Po pierwsze, wolę pić wódkę niż pisać wiersze.
PL-KSL
Liczba postów: 146
Liczba wątków: 23
Dołączył: 28.02.2011
Reputacja:
0
Votum separatum co do dróg - zawodowi kierowcy często operują numerami dróg, zarówno polskich jak i w innych krajach. Amatorzy teraz rzeczywiście rzadko używają numerów (kiedyś częściej).
Pozwolę sobie przypomnieć dowcip z lat 1980-ych: Milicjant otrzymał komunikat przez radio, zamiótł podłogę w w pokoju na komisariacie, rozebrał się i wyszedł.

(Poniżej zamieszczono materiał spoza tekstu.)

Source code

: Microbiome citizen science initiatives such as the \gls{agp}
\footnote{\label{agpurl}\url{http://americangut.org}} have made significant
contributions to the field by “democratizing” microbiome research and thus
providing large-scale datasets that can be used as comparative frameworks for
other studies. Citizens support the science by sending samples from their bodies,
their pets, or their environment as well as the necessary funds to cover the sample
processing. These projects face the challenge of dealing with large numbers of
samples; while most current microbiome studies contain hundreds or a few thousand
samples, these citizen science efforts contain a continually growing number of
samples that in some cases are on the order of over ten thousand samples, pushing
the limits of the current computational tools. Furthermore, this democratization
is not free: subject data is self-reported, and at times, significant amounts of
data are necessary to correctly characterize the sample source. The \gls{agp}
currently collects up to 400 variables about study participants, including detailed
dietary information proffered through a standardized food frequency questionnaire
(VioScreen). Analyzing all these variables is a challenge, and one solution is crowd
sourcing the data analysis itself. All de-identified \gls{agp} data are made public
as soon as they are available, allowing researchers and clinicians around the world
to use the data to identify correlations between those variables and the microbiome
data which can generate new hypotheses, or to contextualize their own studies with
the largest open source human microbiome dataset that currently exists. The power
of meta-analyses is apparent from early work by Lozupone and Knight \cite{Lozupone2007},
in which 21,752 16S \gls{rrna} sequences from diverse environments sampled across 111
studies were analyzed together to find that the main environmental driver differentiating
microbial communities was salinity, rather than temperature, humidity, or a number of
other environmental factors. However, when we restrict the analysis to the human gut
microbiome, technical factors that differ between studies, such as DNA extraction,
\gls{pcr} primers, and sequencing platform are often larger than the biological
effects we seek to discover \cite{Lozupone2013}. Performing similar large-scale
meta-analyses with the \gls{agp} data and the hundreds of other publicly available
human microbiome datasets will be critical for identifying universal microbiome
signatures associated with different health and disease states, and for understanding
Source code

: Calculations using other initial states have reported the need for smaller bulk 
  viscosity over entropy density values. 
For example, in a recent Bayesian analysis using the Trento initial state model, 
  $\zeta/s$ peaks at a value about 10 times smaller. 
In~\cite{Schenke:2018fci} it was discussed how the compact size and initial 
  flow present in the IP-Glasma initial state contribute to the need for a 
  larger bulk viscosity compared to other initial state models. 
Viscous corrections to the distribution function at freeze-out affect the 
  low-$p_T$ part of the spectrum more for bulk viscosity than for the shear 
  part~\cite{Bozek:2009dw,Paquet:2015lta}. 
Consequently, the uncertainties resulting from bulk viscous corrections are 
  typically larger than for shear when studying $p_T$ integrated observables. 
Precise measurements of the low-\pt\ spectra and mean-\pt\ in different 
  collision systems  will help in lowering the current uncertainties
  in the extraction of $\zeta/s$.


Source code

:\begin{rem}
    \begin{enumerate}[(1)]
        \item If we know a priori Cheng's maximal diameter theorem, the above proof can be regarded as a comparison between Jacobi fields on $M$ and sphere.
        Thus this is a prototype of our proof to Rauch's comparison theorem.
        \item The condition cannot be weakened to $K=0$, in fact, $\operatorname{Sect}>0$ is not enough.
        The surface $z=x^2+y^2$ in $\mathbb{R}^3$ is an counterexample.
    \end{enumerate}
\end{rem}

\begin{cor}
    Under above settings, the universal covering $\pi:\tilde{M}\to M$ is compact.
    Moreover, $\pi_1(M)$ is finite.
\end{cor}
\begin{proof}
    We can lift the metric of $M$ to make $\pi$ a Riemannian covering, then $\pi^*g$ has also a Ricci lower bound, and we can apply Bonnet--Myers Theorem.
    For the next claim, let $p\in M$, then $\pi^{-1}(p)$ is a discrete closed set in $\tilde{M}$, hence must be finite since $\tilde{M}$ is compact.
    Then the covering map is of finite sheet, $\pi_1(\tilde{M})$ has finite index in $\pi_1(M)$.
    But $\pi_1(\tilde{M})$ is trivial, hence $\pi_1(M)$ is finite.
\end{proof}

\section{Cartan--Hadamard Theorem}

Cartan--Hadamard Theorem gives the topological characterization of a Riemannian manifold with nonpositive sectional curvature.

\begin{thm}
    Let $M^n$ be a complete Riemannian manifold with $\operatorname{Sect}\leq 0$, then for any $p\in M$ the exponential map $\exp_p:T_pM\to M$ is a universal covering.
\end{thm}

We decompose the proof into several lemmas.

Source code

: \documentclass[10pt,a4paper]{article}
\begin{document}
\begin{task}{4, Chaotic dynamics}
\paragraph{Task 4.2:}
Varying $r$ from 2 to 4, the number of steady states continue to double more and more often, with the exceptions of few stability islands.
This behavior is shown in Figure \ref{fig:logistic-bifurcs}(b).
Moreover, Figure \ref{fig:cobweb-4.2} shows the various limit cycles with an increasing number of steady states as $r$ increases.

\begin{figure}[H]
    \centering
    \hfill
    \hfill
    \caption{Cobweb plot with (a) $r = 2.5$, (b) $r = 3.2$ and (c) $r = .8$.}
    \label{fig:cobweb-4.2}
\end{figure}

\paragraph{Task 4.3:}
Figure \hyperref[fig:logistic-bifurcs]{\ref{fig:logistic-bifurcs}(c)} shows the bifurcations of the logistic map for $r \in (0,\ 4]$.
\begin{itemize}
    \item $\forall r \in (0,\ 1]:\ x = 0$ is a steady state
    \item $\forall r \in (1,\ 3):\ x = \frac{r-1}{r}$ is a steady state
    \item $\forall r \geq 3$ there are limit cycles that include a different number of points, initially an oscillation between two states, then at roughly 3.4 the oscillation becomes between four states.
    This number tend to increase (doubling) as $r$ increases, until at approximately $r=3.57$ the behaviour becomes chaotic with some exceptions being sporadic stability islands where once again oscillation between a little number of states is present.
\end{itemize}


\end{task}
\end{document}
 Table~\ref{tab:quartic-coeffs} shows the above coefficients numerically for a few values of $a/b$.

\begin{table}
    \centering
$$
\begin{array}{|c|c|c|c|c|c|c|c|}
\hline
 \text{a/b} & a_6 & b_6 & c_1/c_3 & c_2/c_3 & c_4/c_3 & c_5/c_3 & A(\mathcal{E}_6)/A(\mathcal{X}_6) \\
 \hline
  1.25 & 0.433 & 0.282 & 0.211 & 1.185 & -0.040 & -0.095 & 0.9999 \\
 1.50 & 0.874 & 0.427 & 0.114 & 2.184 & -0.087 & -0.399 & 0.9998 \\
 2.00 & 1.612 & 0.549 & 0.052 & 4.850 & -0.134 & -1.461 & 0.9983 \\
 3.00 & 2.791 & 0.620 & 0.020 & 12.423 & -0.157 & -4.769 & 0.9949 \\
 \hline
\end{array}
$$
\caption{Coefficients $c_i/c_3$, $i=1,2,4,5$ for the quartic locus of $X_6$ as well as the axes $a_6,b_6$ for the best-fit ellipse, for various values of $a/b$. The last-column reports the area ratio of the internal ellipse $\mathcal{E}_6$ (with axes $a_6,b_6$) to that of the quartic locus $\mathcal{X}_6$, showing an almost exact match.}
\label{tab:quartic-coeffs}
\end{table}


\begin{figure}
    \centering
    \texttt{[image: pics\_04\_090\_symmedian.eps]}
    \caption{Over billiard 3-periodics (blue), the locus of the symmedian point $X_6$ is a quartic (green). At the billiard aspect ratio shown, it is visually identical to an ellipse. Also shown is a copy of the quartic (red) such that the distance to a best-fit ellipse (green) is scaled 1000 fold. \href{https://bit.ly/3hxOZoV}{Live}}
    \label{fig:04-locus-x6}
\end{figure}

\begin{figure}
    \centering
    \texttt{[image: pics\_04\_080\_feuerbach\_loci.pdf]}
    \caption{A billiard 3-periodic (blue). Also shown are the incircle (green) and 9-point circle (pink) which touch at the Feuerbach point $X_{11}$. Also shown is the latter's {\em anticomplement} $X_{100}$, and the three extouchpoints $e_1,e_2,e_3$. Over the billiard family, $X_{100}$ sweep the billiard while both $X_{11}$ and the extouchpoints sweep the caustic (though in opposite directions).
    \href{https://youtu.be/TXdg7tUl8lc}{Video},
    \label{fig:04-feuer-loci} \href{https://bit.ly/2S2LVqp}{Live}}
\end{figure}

Pytanie: Jak brzmiał komunikat?
Odpowiedź: Zamieć i gołoledź na E22.
(tytułem wyjaśnienia: E22 to dawny numer obecnej trasy europejskiej E40, czyli na obszarze Polski to jest droga krajowa nr 4).
Romek_L
Liczba postów: 6 881
Liczba wątków: 156
Dołączył: 04.06.2010
Reputacja:
26
RomekL napisał(a):Votum separatum co do dróg - zawodowi kierowcy często operują numerami dróg
Tak samo jak w kolejowych dokumentach są numery linii. Ale raczej mówi się "Na Katowice, na Szczakową, na Oświęcim", nie numerami.
Cytat:Amatorzy teraz rzeczywiście rzadko używają numerów (kiedyś częściej).
Te, którymi się jeździ to się zna. Reszty niekoniecznie.
Po pierwsze, wolę pić wódkę niż pisać wiersze.